Directions for this task:
Copy every line of the records below where the word "DeviceShutDownError" occurs.

Task material:
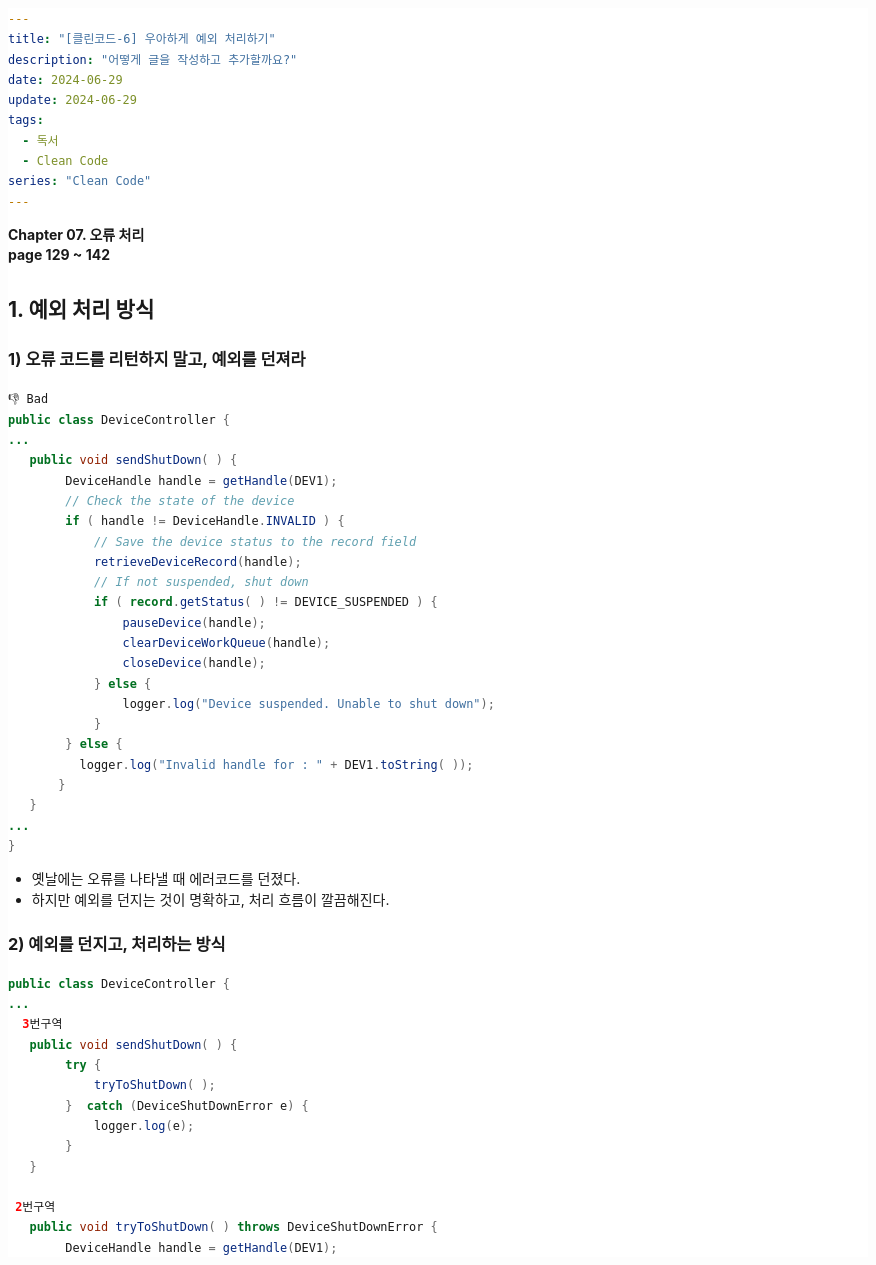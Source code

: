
 ```yaml
---
title: "[클린코드-6] 우아하게 예외 처리하기"
description: "어떻게 글을 작성하고 추가할까요?"
date: 2024-06-29
update: 2024-06-29
tags:
  - 독서
  - Clean Code
series: "Clean Code"
---
```


**Chapter 07. 오류 처리**<br>
**page 129 ~ 142**


## 1. 예외 처리 방식
### 1) 오류 코드를 리턴하지 말고, 예외를 던져라

```java
👎 Bad
public class DeviceController {
...
   public void sendShutDown( ) {
        DeviceHandle handle = getHandle(DEV1);
        // Check the state of the device
        if ( handle != DeviceHandle.INVALID ) {
            // Save the device status to the record field
            retrieveDeviceRecord(handle);
            // If not suspended, shut down
            if ( record.getStatus( ) != DEVICE_SUSPENDED ) {
                pauseDevice(handle);
                clearDeviceWorkQueue(handle);
                closeDevice(handle);
            } else {
                logger.log("Device suspended. Unable to shut down");
            }
        } else {
          logger.log("Invalid handle for : " + DEV1.toString( )); 
       }
   }
...
}
```
- 옛날에는 오류를 나타낼 때 에러코드를 던졌다.
- 하지만 예외를 던지는 것이 명확하고, 처리 흐름이 깔끔해진다.

### 2) 예외를 던지고, 처리하는 방식
```java
public class DeviceController {
...
  3번구역 
   public void sendShutDown( ) {
        try {
            tryToShutDown( );
        }  catch (DeviceShutDownError e) {
            logger.log(e);
        }
   }

 2번구역 
   public void tryToShutDown( ) throws DeviceShutDownError {
        DeviceHandle handle = getHandle(DEV1);
```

Response area:
        }  catch (DeviceShutDownError e) {
   public void tryToShutDown( ) throws DeviceShutDownError {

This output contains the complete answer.